Enoch got up stiffly out of his chair and stood gazing down at the smouldering ashes of the fire.

“Gone,” he said slowly. “Gone like all precious things in life.”

He turned wearily to the table, raised the flame of the Argand burner to a soft glow, and proceeded with a determined, slow step to his desk. Here for a moment he hesitated. Then he felt for the small key on his watch-chain, and unlocked the tiny drawer containing the daguerreotype of the young girl with the dark, wistful eyes. For a moment he held it in his hand.

“My wife at eighteen,” he said, returning to the table and holding the portrait under the light.

Joe bent over it reverently, studying the delicate features, the drooping, melancholy mouth, the wondering, dark eyes.

“What a beautiful face!” he said.

“Yes, poor child, she was beautiful—then,” returned Enoch.

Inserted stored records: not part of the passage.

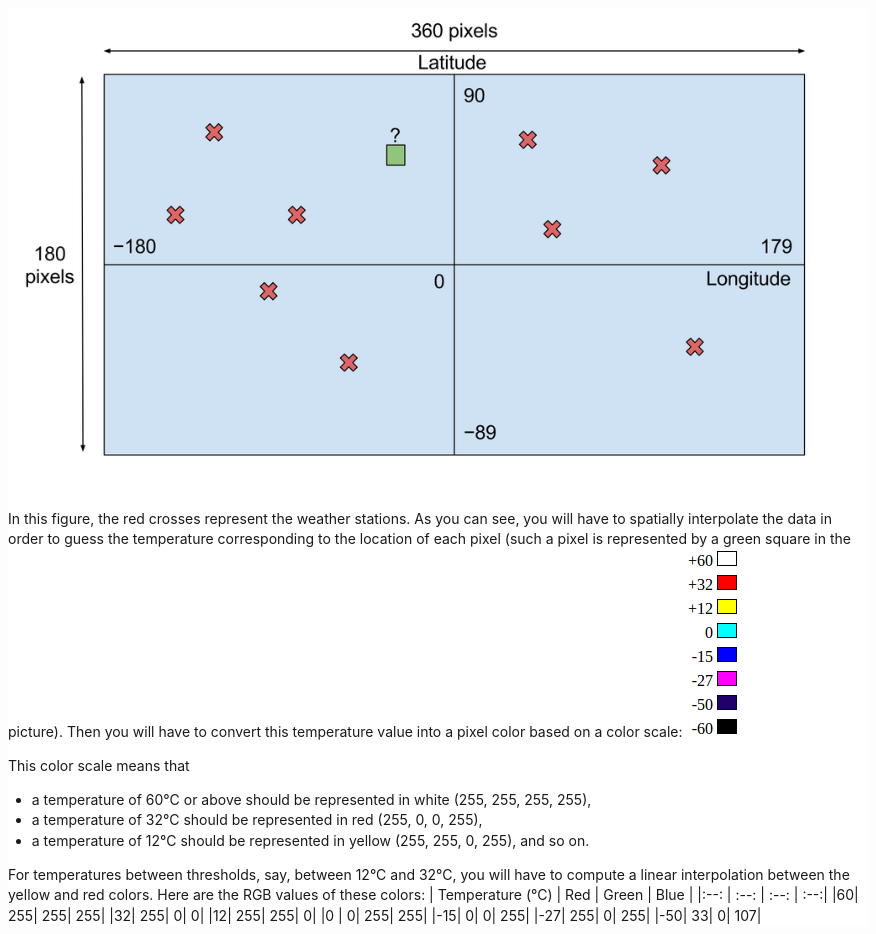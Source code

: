 ![mercator projection](mercator.svg)

In this figure, the red crosses represent the weather stations. As you can see, you will have to spatially interpolate the data in order to guess the temperature corresponding to the location of each pixel (such a pixel is represented by a green square in the picture). Then you will have to convert this temperature value into a pixel color based on a color scale:
![colors](color-scale.png)

This color scale means that
- a temperature of 60°C or above should be represented in white (255, 255, 255, 255),
- a temperature of 32°C should be represented in red (255, 0, 0, 255),
- a temperature of 12°C should be represented in yellow (255, 255, 0, 255),
and so on.

For temperatures between thresholds, say, between 12°C and 32°C, you will have to compute a linear interpolation between the yellow and red colors. Here are the RGB values of these colors:
| Temperature (°C) | Red | Green | Blue |
|:--: | :--: | :--: | :--:|
|60| 255| 255| 255|
|32| 255|   0|   0|
|12| 255| 255|   0|
|0 |   0| 255| 255|
|-15|   0|   0| 255|
|-27| 255|   0| 255|
|-50|  33|   0| 107|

“What wonderful eyes!” said Joe.

“Yes,” said Enoch. “They reflected her whole nature; her sensitiveness, her melancholy, high-strung intensity. Too delicate a mechanism to last; a nature capable of great suffering—gentle natures always are. One who loved with her whole heart—her whole being—her very soul. When the change came, all this complex and delicate fabric withered—was consumed to ashes like lace in a flame. She became another being; when the mind is gone there is nothing left. I wanted you to see her as she was,” said he, returning the portrait to the drawer and locking it. Then seating himself on the arm of his chair, he continued, in a calm voice full of courage: “I must return to Ravenswood to-night. The funeral is on Monday. Explain my absence to Moses—to the rest, if you like, simply say that I am out of town, and if——”

The sound of some one rushing up to the top floor silenced him.